Pick out every line of the entries below where "percentil" occurs, and copy those lines.

[Saved data entries]

+ + + + +

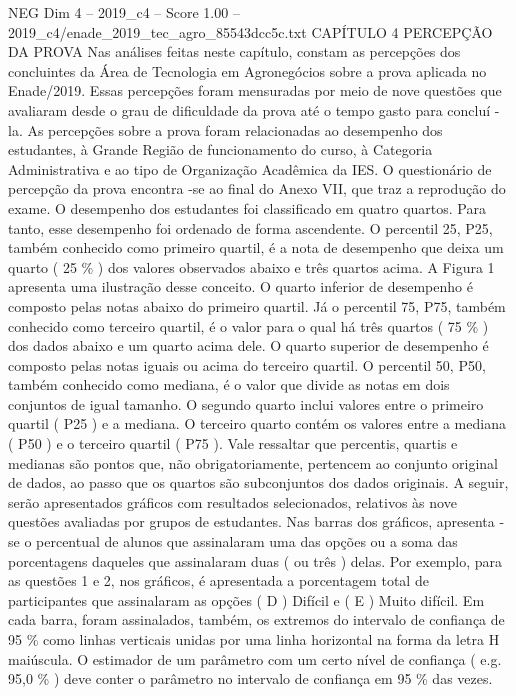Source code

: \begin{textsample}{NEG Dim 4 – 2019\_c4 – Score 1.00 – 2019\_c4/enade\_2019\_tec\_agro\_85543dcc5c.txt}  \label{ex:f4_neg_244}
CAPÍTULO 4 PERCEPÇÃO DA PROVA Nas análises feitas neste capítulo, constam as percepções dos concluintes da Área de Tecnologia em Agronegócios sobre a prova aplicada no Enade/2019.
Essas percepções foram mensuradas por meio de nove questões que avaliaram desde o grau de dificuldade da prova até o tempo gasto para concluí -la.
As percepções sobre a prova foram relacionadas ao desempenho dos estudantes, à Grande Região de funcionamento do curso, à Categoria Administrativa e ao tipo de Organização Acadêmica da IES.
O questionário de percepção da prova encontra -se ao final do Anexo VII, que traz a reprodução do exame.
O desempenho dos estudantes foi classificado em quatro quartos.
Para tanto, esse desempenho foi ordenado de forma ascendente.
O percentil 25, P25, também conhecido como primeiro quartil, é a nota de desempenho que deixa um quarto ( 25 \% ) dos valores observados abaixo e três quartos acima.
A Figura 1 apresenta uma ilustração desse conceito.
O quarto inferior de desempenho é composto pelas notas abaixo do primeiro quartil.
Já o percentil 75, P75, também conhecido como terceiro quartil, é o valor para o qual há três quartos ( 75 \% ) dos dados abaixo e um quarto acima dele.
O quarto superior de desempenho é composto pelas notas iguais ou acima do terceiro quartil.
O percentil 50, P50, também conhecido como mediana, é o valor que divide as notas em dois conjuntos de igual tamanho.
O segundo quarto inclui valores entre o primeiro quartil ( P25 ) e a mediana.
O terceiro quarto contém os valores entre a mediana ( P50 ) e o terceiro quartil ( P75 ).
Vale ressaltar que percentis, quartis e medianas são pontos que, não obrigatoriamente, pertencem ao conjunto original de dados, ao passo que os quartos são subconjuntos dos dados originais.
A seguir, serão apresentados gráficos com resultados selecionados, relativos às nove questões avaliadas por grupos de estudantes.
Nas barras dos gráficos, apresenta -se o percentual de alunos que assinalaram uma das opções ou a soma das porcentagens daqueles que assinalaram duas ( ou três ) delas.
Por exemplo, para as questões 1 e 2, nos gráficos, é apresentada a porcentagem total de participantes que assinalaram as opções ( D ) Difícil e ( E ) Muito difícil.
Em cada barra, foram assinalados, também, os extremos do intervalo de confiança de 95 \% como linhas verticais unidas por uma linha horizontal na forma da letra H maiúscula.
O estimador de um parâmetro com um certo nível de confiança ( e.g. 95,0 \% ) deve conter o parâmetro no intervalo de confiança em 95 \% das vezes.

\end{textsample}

+ + + + +

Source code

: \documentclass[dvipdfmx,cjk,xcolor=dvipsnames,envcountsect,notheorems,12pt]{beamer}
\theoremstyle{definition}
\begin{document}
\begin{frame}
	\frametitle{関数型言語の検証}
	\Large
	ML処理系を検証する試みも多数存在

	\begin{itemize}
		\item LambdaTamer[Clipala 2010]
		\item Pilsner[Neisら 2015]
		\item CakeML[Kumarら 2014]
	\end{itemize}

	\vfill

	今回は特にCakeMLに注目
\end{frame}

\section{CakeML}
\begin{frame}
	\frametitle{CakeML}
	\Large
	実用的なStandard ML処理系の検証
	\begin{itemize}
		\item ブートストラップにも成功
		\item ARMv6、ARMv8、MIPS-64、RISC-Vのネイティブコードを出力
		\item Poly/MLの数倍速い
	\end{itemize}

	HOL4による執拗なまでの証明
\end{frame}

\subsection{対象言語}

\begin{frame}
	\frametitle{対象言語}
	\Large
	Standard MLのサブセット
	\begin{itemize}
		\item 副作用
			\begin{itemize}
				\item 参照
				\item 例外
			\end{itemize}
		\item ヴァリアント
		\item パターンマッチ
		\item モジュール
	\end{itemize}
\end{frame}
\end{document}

+ + + + +

Answer area
O percentil 25, P25, também conhecido como primeiro quartil, é a nota de desempenho que deixa um quarto ( 25 \% ) dos valores observados abaixo e três quartos acima.
Já o percentil 75, P75, também conhecido como terceiro quartil, é o valor para o qual há três quartos ( 75 \% ) dos dados abaixo e um quarto acima dele.
O percentil 50, P50, também conhecido como mediana, é o valor que divide as notas em dois conjuntos de igual tamanho.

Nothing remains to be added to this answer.